== RECORDED DATA ==
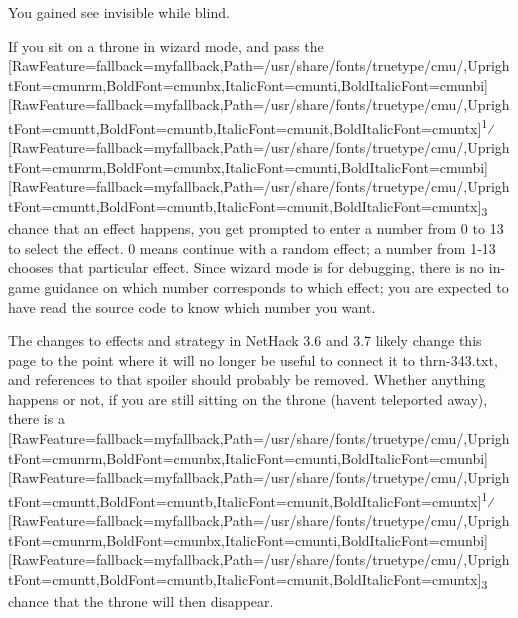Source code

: \begin{myquote}
\item{}You gained see invisible while blind.
\end{myquote}

If you sit on a throne in wizard mode\footnotemark[64], and pass the \allowbreak{}\setmainfont{cmunrm.ttf}[RawFeature={fallback=myfallback},Path=/usr/share/fonts/truetype/cmu/,UprightFont=cmunrm,BoldFont=cmunbx,ItalicFont=cmunti,BoldItalicFont=cmunbi]\setmonofont{cmunrm.ttf}[RawFeature={fallback=myfallback},Path=/usr/share/fonts/truetype/cmu/,UprightFont=cmuntt,BoldFont=cmuntb,ItalicFont=cmunit,BoldItalicFont=cmuntx]\textsuperscript{1}⁄\allowbreak{}\setmainfont{cmunrm.ttf}[RawFeature={fallback=myfallback},Path=/usr/share/fonts/truetype/cmu/,UprightFont=cmunrm,BoldFont=cmunbx,ItalicFont=cmunti,BoldItalicFont=cmunbi]\setmonofont{cmunrm.ttf}[RawFeature={fallback=myfallback},Path=/usr/share/fonts/truetype/cmu/,UprightFont=cmuntt,BoldFont=cmuntb,ItalicFont=cmunit,BoldItalicFont=cmuntx]\textsubscript{3} chance that an effect happens, you get prompted to enter a number from 0 to 13 to select the effect. 0 means continue with a random effect; a number from 1-{}13 chooses that particular effect. Since wizard mode is for debugging, there is no in-{}game guidance on which number corresponds to which effect; you are expected to have read the source code to know which number you want.



The changes to effects and strategy in NetHack 3.6 and 3.7 likely change this page to the point where it will no longer be useful to connect it to thrn-{}343.txt, and references to that spoiler should probably be removed.
Whether anything happens or not, if you are still sitting on the throne (haven\textquotesingle{}t teleported away), there is a \allowbreak{}\setmainfont{cmunrm.ttf}[RawFeature={fallback=myfallback},Path=/usr/share/fonts/truetype/cmu/,UprightFont=cmunrm,BoldFont=cmunbx,ItalicFont=cmunti,BoldItalicFont=cmunbi]\setmonofont{cmunrm.ttf}[RawFeature={fallback=myfallback},Path=/usr/share/fonts/truetype/cmu/,UprightFont=cmuntt,BoldFont=cmuntb,ItalicFont=cmunit,BoldItalicFont=cmuntx]\textsuperscript{1}⁄\allowbreak{}\setmainfont{cmunrm.ttf}[RawFeature={fallback=myfallback},Path=/usr/share/fonts/truetype/cmu/,UprightFont=cmunrm,BoldFont=cmunbx,ItalicFont=cmunti,BoldItalicFont=cmunbi]\setmonofont{cmunrm.ttf}[RawFeature={fallback=myfallback},Path=/usr/share/fonts/truetype/cmu/,UprightFont=cmuntt,BoldFont=cmuntb,ItalicFont=cmunit,BoldItalicFont=cmuntx]\textsubscript{3} chance that the throne will then disappear.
===
▶ PROBLEM REQUIREMENTS:
All entries above must be duplicated exactly; please omit any picture they hold.

▶ EXERCISE ANSWER:
Source code

: \begin{myquote}
\item{}You gained see invisible while blind.
\end{myquote}

If you sit on a throne in wizard mode\footnotemark[64], and pass the \allowbreak{}\setmainfont{cmunrm.ttf}[RawFeature={fallback=myfallback},Path=/usr/share/fonts/truetype/cmu/,UprightFont=cmunrm,BoldFont=cmunbx,ItalicFont=cmunti,BoldItalicFont=cmunbi]\setmonofont{cmunrm.ttf}[RawFeature={fallback=myfallback},Path=/usr/share/fonts/truetype/cmu/,UprightFont=cmuntt,BoldFont=cmuntb,ItalicFont=cmunit,BoldItalicFont=cmuntx]\textsuperscript{1}⁄\allowbreak{}\setmainfont{cmunrm.ttf}[RawFeature={fallback=myfallback},Path=/usr/share/fonts/truetype/cmu/,UprightFont=cmunrm,BoldFont=cmunbx,ItalicFont=cmunti,BoldItalicFont=cmunbi]\setmonofont{cmunrm.ttf}[RawFeature={fallback=myfallback},Path=/usr/share/fonts/truetype/cmu/,UprightFont=cmuntt,BoldFont=cmuntb,ItalicFont=cmunit,BoldItalicFont=cmuntx]\textsubscript{3} chance that an effect happens, you get prompted to enter a number from 0 to 13 to select the effect. 0 means continue with a random effect; a number from 1-{}13 chooses that particular effect. Since wizard mode is for debugging, there is no in-{}game guidance on which number corresponds to which effect; you are expected to have read the source code to know which number you want.



The changes to effects and strategy in NetHack 3.6 and 3.7 likely change this page to the point where it will no longer be useful to connect it to thrn-{}343.txt, and references to that spoiler should probably be removed.
Whether anything happens or not, if you are still sitting on the throne (haven\textquotesingle{}t teleported away), there is a \allowbreak{}\setmainfont{cmunrm.ttf}[RawFeature={fallback=myfallback},Path=/usr/share/fonts/truetype/cmu/,UprightFont=cmunrm,BoldFont=cmunbx,ItalicFont=cmunti,BoldItalicFont=cmunbi]\setmonofont{cmunrm.ttf}[RawFeature={fallback=myfallback},Path=/usr/share/fonts/truetype/cmu/,UprightFont=cmuntt,BoldFont=cmuntb,ItalicFont=cmunit,BoldItalicFont=cmuntx]\textsuperscript{1}⁄\allowbreak{}\setmainfont{cmunrm.ttf}[RawFeature={fallback=myfallback},Path=/usr/share/fonts/truetype/cmu/,UprightFont=cmunrm,BoldFont=cmunbx,ItalicFont=cmunti,BoldItalicFont=cmunbi]\setmonofont{cmunrm.ttf}[RawFeature={fallback=myfallback},Path=/usr/share/fonts/truetype/cmu/,UprightFont=cmuntt,BoldFont=cmuntb,ItalicFont=cmunit,BoldItalicFont=cmuntx]\textsubscript{3} chance that the throne will then disappear.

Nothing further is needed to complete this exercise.